## WORK REQUIRED
Would you copy out each line of the records below that includes the word "VBoxManage"?

Data entries:

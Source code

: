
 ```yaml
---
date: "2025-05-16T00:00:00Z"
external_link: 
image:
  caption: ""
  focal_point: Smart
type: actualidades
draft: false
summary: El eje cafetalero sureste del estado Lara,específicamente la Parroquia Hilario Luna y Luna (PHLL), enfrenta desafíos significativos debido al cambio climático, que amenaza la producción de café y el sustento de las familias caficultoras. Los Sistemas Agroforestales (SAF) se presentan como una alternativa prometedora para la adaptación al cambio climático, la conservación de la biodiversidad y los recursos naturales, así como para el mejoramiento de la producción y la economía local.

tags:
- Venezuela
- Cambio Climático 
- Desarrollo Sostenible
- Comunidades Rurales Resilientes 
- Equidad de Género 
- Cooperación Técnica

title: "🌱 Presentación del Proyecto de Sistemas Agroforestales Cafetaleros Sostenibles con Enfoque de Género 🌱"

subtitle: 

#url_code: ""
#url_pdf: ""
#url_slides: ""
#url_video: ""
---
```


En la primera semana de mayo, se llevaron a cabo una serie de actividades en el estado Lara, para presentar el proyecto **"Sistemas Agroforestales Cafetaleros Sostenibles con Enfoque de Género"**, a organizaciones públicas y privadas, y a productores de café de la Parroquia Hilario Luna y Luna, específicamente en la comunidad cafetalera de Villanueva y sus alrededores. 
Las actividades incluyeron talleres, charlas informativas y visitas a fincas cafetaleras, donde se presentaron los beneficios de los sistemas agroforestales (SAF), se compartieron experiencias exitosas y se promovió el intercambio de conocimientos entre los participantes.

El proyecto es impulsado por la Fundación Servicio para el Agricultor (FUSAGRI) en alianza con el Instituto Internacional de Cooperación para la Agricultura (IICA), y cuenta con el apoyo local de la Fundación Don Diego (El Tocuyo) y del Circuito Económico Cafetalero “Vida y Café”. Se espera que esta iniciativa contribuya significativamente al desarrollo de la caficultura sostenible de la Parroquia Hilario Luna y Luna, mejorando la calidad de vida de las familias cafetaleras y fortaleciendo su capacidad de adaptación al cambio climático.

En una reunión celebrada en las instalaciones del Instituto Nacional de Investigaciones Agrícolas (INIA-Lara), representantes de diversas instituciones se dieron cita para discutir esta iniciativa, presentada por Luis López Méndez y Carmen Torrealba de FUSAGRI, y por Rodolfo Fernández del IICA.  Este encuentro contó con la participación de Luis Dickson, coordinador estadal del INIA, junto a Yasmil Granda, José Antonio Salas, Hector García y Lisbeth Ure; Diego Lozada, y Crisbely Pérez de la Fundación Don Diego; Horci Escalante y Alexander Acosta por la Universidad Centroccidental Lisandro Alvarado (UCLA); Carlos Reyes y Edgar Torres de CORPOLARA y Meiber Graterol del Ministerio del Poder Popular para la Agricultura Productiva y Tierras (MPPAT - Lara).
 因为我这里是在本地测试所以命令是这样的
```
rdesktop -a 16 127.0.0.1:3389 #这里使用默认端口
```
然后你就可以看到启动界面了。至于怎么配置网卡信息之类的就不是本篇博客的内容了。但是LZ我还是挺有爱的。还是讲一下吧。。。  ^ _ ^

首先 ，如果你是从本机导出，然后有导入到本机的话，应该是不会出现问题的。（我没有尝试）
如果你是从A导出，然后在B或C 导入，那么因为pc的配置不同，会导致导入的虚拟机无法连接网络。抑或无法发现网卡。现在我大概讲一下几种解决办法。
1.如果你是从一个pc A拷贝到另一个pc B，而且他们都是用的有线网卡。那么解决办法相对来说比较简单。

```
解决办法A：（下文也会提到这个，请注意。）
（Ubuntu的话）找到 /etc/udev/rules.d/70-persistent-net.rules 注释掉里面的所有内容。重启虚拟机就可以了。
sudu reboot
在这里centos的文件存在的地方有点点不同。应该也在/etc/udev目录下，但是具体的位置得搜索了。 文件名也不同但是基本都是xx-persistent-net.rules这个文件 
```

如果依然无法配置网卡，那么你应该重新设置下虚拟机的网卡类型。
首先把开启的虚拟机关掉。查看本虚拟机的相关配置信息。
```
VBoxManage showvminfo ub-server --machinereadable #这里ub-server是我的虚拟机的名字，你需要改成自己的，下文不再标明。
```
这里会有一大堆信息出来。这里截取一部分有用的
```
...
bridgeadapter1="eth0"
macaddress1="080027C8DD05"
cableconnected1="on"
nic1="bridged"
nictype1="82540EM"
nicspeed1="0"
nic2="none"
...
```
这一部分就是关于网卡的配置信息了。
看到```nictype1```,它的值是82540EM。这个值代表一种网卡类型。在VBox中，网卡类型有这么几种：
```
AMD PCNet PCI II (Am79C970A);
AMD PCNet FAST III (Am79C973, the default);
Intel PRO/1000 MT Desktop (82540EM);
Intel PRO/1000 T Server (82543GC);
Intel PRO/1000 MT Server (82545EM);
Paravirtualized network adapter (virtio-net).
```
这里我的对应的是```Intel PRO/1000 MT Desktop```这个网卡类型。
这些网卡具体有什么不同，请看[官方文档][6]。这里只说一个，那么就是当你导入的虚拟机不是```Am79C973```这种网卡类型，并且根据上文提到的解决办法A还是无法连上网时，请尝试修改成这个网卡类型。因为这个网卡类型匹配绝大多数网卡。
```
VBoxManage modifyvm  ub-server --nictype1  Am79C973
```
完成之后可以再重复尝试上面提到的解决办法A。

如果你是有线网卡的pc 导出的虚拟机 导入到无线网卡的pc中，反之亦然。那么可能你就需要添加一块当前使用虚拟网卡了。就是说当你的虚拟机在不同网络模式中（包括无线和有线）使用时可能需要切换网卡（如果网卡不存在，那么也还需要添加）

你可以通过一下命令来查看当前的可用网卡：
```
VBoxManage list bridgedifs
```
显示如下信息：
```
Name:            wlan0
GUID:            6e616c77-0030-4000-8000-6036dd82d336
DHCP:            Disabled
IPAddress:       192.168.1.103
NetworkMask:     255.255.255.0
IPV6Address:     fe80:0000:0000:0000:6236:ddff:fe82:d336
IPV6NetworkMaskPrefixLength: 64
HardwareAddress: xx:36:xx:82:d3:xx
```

## SOLUTION TO THIS TASK
VBoxManage showvminfo ub-server --machinereadable #这里ub-server是我的虚拟机的名字，你需要改成自己的，下文不再标明。
VBoxManage modifyvm  ub-server --nictype1  Am79C973
VBoxManage list bridgedifs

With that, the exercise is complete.